== PROBLEM TO WORK ON ==
Go through the material line by line and copy each one with the word "layers".

== ENTRIES PROVIDED ==

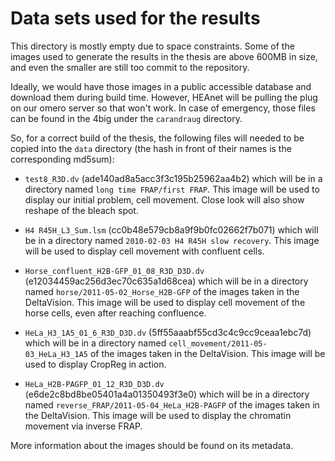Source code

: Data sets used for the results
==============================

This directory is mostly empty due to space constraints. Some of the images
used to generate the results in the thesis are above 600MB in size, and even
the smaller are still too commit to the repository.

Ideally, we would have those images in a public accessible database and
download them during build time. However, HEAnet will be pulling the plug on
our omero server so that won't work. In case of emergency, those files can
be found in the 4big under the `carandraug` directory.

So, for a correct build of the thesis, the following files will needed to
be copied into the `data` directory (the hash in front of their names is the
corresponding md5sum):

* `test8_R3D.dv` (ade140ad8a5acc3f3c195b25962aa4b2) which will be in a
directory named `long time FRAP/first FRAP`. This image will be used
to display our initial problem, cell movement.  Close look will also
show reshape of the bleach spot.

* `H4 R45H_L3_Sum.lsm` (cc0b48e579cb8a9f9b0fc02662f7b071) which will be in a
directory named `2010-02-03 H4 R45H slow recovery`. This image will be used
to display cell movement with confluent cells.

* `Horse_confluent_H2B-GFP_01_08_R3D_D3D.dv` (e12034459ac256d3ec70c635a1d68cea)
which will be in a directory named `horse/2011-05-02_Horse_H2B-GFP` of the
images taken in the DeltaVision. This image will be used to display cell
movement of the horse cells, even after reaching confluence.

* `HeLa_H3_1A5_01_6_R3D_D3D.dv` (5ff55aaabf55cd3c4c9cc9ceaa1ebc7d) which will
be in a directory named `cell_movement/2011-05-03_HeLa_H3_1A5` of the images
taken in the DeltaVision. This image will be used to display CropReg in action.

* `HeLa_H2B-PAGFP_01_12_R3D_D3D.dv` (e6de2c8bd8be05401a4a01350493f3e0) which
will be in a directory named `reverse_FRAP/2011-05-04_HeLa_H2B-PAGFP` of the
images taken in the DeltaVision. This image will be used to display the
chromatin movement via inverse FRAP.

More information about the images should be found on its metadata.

...

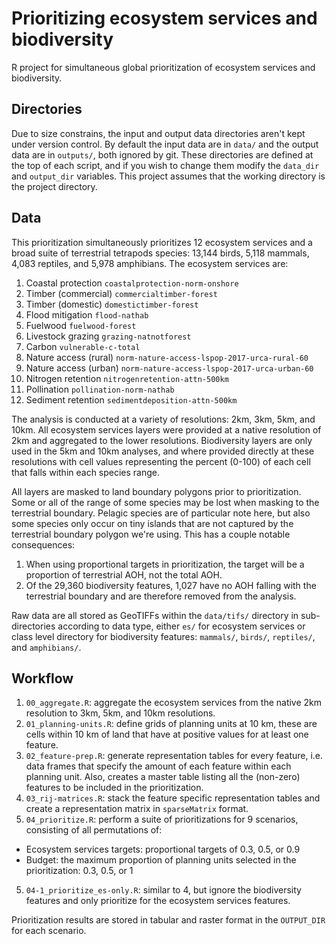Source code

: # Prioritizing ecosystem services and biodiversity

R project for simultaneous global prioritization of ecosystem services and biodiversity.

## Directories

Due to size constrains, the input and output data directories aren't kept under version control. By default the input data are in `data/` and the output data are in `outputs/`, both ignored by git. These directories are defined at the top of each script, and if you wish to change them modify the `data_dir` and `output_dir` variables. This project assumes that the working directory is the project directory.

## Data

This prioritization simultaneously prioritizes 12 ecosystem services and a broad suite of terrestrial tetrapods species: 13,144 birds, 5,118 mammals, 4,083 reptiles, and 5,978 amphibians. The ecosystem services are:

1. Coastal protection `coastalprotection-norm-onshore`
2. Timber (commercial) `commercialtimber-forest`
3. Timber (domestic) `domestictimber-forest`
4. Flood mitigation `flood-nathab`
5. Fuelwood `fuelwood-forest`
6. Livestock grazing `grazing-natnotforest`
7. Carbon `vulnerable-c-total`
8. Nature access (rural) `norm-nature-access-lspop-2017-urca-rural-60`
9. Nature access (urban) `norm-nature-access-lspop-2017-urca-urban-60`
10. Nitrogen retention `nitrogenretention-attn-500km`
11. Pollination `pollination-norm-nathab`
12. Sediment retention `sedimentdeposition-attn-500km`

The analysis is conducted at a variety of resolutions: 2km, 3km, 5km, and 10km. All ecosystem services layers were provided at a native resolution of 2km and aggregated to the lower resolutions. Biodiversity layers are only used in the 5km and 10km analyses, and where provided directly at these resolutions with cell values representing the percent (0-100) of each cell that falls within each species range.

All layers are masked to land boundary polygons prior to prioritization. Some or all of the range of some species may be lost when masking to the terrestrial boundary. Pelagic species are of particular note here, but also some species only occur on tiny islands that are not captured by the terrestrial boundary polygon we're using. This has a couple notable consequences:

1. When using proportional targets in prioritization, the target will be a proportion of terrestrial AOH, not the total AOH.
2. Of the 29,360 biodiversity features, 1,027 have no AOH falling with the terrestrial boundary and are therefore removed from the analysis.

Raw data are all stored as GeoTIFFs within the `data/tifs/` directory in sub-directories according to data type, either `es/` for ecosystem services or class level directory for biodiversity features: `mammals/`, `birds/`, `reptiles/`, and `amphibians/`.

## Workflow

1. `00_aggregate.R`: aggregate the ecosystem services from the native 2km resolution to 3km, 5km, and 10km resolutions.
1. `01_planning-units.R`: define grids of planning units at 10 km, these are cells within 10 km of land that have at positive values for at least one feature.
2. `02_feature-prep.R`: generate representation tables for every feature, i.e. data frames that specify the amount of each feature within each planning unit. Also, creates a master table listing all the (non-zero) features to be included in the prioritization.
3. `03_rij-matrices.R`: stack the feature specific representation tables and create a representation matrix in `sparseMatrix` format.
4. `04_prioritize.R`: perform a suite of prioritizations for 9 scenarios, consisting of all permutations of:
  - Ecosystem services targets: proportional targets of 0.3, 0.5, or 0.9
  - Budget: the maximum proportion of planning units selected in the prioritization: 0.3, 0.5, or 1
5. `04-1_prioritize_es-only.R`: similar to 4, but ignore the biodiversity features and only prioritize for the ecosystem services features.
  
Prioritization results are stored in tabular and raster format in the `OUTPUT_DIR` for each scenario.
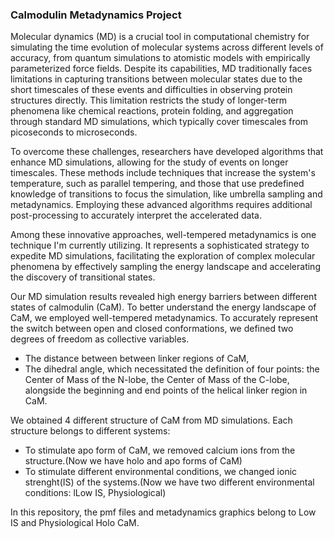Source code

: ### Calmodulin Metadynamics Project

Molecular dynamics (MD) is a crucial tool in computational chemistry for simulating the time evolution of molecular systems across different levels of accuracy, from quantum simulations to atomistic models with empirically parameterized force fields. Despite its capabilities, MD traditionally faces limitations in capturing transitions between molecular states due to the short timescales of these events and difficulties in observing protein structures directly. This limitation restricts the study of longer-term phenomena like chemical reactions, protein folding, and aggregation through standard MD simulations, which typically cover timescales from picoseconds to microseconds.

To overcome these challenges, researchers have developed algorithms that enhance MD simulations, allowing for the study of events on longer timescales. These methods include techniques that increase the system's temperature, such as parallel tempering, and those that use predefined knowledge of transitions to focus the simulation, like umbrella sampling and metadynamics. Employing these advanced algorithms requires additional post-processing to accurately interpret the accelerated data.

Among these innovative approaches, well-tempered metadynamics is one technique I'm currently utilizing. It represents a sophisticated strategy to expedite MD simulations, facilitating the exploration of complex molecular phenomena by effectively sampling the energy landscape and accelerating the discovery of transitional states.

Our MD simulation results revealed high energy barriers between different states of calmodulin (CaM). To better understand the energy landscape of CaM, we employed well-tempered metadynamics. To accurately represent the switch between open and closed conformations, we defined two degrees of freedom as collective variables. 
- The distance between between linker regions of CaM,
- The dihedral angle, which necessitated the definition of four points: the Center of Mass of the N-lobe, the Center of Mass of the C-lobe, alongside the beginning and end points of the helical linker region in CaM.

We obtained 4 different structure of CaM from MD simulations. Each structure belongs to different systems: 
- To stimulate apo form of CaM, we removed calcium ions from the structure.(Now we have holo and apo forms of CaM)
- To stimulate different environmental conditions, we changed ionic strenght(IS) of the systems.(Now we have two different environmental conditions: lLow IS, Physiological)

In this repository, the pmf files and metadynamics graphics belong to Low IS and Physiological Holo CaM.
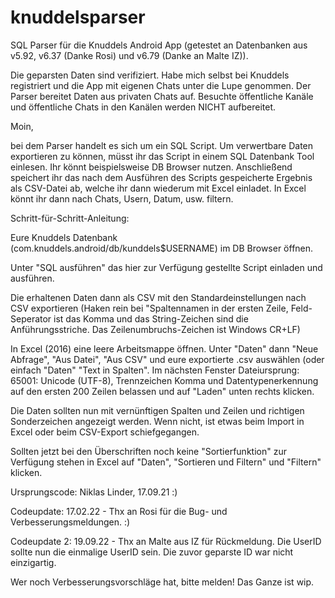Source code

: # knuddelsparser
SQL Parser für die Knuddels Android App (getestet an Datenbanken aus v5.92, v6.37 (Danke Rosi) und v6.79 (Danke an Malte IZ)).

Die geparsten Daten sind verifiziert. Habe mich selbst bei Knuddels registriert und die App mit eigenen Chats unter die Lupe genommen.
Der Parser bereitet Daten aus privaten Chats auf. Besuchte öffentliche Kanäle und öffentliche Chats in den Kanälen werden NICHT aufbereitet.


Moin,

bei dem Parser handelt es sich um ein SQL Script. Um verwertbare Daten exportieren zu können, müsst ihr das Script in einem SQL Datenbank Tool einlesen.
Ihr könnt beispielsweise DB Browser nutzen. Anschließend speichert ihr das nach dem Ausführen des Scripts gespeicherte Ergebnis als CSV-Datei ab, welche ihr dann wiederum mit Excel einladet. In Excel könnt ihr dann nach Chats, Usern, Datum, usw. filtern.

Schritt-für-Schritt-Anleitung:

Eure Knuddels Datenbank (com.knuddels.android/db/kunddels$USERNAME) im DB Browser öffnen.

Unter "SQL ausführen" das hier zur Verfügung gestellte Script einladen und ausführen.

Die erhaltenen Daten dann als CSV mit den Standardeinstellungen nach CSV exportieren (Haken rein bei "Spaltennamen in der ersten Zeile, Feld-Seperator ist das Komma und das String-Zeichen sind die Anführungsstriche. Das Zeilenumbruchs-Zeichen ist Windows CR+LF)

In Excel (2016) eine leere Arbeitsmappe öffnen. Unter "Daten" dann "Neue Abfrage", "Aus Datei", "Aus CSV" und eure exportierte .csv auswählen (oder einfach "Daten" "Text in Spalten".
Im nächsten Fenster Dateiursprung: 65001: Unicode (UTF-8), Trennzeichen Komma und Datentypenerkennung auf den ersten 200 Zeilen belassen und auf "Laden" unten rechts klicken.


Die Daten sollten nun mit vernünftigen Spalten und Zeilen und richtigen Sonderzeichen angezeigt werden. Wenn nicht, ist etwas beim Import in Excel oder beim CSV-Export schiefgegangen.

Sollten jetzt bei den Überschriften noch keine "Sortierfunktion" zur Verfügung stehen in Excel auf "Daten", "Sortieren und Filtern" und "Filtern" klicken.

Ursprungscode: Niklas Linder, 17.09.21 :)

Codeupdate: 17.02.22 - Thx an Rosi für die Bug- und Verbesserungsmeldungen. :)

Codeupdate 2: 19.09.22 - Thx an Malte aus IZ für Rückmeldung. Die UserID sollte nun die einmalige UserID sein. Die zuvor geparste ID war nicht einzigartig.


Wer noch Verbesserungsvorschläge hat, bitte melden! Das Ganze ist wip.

== EXERCISE RESULT ==
The analysis is conducted at a variety of resolutions: 2km, 3km, 5km, and 10km. All ecosystem services layers were provided at a native resolution of 2km and aggregated to the lower resolutions. Biodiversity layers are only used in the 5km and 10km analyses, and where provided directly at these resolutions with cell values representing the percent (0-100) of each cell that falls within each species range.
All layers are masked to land boundary polygons prior to prioritization. Some or all of the range of some species may be lost when masking to the terrestrial boundary. Pelagic species are of particular note here, but also some species only occur on tiny islands that are not captured by the terrestrial boundary polygon we're using. This has a couple notable consequences:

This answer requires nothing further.